[[ MATERIAL PROVIDED, beginning ]]

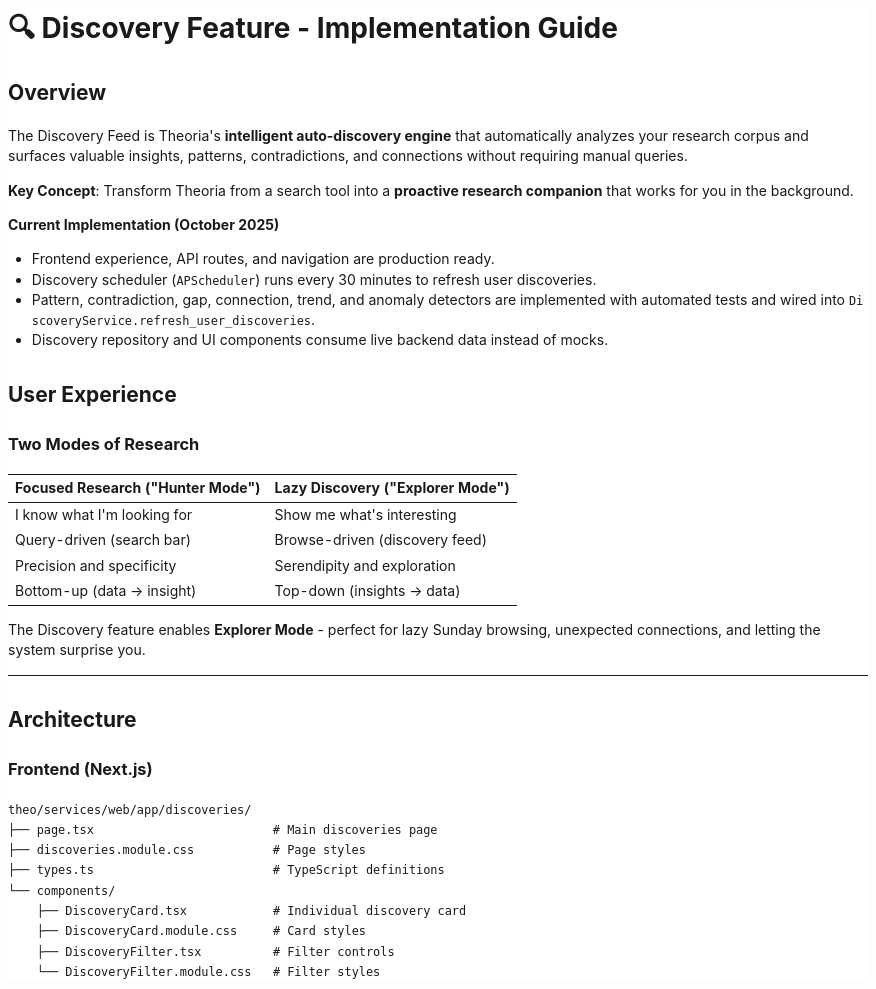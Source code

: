 # 🔍 Discovery Feature - Implementation Guide

## Overview

The Discovery Feed is Theoria's **intelligent auto-discovery engine** that automatically analyzes your research corpus and surfaces valuable insights, patterns, contradictions, and connections without requiring manual queries.

**Key Concept**: Transform Theoria from a search tool into a **proactive research companion** that works for you in the background.

**Current Implementation (October 2025)**

- Frontend experience, API routes, and navigation are production ready.
- Discovery scheduler (`APScheduler`) runs every 30 minutes to refresh user discoveries.
- Pattern, contradiction, gap, connection, trend, and anomaly detectors are implemented with automated tests and wired into `DiscoveryService.refresh_user_discoveries`.
- Discovery repository and UI components consume live backend data instead of mocks.

## User Experience

### Two Modes of Research

| **Focused Research ("Hunter Mode")** | **Lazy Discovery ("Explorer Mode")** |
|--------------------------------------|---------------------------------------|
| I know what I'm looking for          | Show me what's interesting           |
| Query-driven (search bar)            | Browse-driven (discovery feed)       |
| Precision and specificity            | Serendipity and exploration          |
| Bottom-up (data → insight)           | Top-down (insights → data)           |

The Discovery feature enables **Explorer Mode** - perfect for lazy Sunday browsing, unexpected connections, and letting the system surprise you.

---

## Architecture

### Frontend (Next.js)

```
theo/services/web/app/discoveries/
├── page.tsx                         # Main discoveries page
├── discoveries.module.css           # Page styles
├── types.ts                         # TypeScript definitions
└── components/
    ├── DiscoveryCard.tsx            # Individual discovery card
    ├── DiscoveryCard.module.css     # Card styles
    ├── DiscoveryFilter.tsx          # Filter controls
    └── DiscoveryFilter.module.css   # Filter styles
```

[[ MATERIAL PROVIDED, end ]]

An exact copy of the line containing "I know what" and all lines after it, through the last line of the entries, is the required answer.

| I know what I'm looking for          | Show me what's interesting           |
| Query-driven (search bar)            | Browse-driven (discovery feed)       |
| Precision and specificity            | Serendipity and exploration          |
| Bottom-up (data → insight)           | Top-down (insights → data)           |

The Discovery feature enables **Explorer Mode** - perfect for lazy Sunday browsing, unexpected connections, and letting the system surprise you.

---

## Architecture

### Frontend (Next.js)

```
theo/services/web/app/discoveries/
├── page.tsx                         # Main discoveries page
├── discoveries.module.css           # Page styles
├── types.ts                         # TypeScript definitions
└── components/
    ├── DiscoveryCard.tsx            # Individual discovery card
    ├── DiscoveryCard.module.css     # Card styles
    ├── DiscoveryFilter.tsx          # Filter controls
    └── DiscoveryFilter.module.css   # Filter styles
```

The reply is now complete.